Information given:
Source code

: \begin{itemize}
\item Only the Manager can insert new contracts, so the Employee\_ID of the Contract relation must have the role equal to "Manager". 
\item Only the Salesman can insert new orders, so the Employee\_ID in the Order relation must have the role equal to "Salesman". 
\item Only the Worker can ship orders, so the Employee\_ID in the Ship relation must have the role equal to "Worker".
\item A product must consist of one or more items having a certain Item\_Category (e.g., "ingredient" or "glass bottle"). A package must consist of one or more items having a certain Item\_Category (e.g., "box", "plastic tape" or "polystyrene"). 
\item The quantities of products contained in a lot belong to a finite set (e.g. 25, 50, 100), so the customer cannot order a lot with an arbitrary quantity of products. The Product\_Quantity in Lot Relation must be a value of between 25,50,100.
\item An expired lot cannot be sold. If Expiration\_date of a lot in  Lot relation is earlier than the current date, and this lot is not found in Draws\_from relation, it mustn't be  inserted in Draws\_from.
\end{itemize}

--

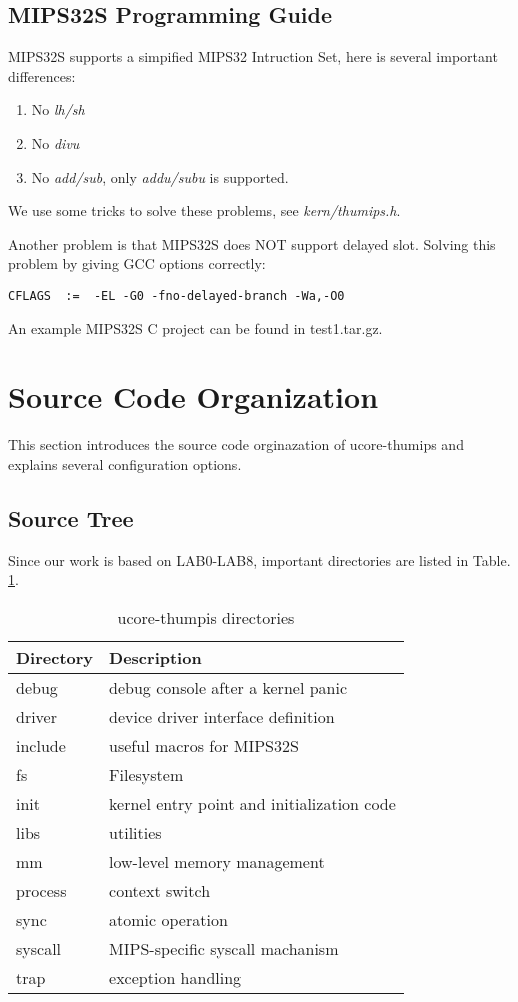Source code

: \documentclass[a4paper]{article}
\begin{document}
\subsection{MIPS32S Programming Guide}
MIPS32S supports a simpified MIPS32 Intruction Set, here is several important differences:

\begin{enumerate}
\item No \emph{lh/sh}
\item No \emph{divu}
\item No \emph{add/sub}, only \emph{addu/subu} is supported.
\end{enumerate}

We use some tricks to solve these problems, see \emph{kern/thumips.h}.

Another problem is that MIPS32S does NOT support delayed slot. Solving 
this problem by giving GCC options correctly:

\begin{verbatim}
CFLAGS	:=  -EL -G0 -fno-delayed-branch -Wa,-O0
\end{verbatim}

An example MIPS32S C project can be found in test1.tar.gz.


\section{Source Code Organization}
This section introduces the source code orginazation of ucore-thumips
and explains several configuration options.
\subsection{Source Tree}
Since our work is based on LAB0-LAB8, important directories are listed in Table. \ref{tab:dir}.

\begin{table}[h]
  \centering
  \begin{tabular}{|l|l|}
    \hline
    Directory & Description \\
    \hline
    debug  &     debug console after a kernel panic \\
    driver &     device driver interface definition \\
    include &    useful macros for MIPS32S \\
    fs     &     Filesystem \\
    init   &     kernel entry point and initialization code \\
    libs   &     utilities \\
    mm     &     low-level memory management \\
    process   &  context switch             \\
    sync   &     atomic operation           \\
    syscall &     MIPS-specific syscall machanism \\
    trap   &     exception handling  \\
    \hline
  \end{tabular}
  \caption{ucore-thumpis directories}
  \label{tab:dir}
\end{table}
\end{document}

Exercise description:
Please return every line of the material above that includes "kernel".

Exercise result:
    debug  &     debug console after a kernel panic \\
    init   &     kernel entry point and initialization code \\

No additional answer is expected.